Usai Aksi Kaltim Selamatkan KPK Jilid I, Mahasiswa Alami Peretasan dan Ancaman

Usai Aksi Kaltim Selamatkan KPK Jilid I, Mahasiswa Alami Peretasan dan Ancaman

Sumber Gambar: Istimewa

SKETSA – Isu pelemahan Komisi Pemberantasan Korupsi (KPK) kian menjadi polemik. Setelah sebelumnya kehilangan ruang gerak atas sahnya Revisi Undang-Undang KPK (RUU KPK) yang keluar sebagai UU No.19/2019, kini pelaksanaan Tes Wawasan Kebangsaan (TWK) menjadi bentuk pembungkaman terhadap pegawai dan penyidik kasus korupsi kelas kakap. Beberapa di antaranya adalah Novel Baswedan, Ambarita Damanik, sampai Harun Al Rasyid.
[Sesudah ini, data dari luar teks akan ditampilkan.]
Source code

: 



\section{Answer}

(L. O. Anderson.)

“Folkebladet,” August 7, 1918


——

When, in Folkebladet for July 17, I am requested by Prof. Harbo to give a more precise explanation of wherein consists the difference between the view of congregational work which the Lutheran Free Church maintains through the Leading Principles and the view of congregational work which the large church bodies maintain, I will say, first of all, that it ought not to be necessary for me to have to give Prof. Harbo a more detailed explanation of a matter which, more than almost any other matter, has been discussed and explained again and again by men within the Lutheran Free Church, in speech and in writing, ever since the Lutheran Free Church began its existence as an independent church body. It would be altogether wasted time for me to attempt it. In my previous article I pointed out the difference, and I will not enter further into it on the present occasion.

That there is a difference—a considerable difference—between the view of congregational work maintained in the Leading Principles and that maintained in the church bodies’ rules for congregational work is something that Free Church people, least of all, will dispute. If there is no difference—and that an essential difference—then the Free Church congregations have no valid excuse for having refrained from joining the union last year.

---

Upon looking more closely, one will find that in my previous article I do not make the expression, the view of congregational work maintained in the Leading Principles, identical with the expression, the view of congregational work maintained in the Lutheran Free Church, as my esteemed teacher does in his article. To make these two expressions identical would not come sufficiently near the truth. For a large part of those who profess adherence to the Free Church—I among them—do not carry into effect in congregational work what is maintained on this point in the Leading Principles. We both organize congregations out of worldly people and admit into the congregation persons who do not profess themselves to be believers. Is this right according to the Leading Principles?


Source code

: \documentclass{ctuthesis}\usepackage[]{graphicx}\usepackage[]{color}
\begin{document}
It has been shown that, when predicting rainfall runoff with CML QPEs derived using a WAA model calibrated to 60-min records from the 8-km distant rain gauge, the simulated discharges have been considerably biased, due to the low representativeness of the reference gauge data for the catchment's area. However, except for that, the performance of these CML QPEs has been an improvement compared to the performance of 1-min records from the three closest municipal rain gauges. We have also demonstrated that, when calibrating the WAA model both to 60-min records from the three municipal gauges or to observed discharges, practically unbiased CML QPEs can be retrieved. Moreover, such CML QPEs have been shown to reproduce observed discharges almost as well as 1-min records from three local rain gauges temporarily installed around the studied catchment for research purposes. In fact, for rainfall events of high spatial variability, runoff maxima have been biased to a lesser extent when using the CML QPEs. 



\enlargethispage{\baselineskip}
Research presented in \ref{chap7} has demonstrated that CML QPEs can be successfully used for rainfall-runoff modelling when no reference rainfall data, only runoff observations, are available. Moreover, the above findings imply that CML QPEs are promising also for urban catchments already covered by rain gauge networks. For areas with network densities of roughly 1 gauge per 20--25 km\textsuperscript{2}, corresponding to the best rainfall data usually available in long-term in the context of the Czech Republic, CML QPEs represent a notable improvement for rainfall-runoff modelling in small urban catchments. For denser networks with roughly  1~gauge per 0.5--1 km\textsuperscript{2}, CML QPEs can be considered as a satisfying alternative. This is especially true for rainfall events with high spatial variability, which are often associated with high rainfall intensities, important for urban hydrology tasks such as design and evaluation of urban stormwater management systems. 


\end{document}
Mahasiswa tentu merasa jengah akan hal tersebut, terutama di tengah lambannya pengusutan kasus besar yang melibatkan para penguasa. Aliansi Badan Eksekutif Mahasiswa (BEM) Samarinda menyikapi hal tersebut dengan penerbitan infografis yang disusun dengan pengiriman pesan kepada Ketua KPK, Firli Bahuri untuk mundur. Dilanjutkan dengan pemasangan twibbon dan aksi “Kaltim Selamatkan KPK” di depan kantor Dewan Perwakilan Rakyat Daerah (DPRD) Provinsi Kalimantan Timur, Senin (7/6) lalu. Dengan membawa narasi “COPOT KETUA KPK”, mereka membawa empat tuntutan dengan lantang.

Pertama, mendesak Presiden Joko Widodo untuk memberhentikan Ketua KPK Firli Bahuri. Selanjutnya, menuntut presiden membatalkan penonaktifan 75 anggota KPK yang gugur karena TWK. Kemudian, menuntut agar presiden mengembalikan independensi KPK, dan terakhir adalah menuntut pemerintah untuk menegakkan kembali janji reformasi dalam menegakkan pemberantasan korupsi.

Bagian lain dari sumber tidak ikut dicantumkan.